OTOH, for small n, you can compute binomial by hand. Poisson and normal probably require a calculator.

2 Chapter 4

  1. I will try to ignore most of the theory at the start of the chapter.

  2. Now we will see continuous random variables.

    1. The probability of the r.v being any exact value is infinitesimal,

    2. so we talk about the probability that it's in a range.

  3. Sometimes there are mixed discrete and continuous r.v.

    1. Let X be the time X to get a taxi at the airport.

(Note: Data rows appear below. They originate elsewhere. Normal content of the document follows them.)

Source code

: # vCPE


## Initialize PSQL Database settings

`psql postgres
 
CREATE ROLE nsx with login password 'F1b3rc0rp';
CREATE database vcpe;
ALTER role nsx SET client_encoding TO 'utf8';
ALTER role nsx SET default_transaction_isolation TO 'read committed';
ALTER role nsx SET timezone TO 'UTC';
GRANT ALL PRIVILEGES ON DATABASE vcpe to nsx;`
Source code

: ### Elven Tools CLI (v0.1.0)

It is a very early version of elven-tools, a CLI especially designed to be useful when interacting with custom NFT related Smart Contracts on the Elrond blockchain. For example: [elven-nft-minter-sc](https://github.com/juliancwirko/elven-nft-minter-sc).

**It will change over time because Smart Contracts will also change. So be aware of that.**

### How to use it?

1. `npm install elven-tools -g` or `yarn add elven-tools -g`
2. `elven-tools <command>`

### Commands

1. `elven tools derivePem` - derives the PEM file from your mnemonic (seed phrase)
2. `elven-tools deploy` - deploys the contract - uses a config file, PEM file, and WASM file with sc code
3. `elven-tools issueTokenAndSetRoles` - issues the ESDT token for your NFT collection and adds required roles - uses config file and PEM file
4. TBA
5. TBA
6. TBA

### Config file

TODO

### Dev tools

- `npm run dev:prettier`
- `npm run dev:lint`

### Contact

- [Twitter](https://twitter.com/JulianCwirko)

    2. 80% of the time a taxi is already there, so p(X=0)=.8.

    3. Otherwise we wait a uniform time from 0 to 20 minutes, so p(a<x<b)=.01(b-a), for 0<a<b<20.

  4. Remember that for discrete r.v. we have a probability mass function (pmf).

  5. For continuous r.v. we now have a probability density function (pdf), \(f_X(x)\).

  6. p(a<x<a+da) = f(a)da

  7. For any r.v., we have a cumulative distribution function (cdf) \(F_X(x)\).

  8. The subscript is interesting only when we are using more than one cdf and need to tell them apart.

  9. Definition: F(x) = P(X<=x).

  10. The <= is relevant only for discrete r.v.

  11. As usual Wikipedia isn't bad, and is deeper than we need here, Cumulative_distribution_function.

  12. We compute means and other moments by the obvious integrals.

3 Notation

How to parse \(F_X(x)\)

  1. Uppercase F means that this is a cdf. Different letters may indicate different distributions.

  2. The subscript X is the name of the random variable.

  3. The x is an argument, i.e., an input.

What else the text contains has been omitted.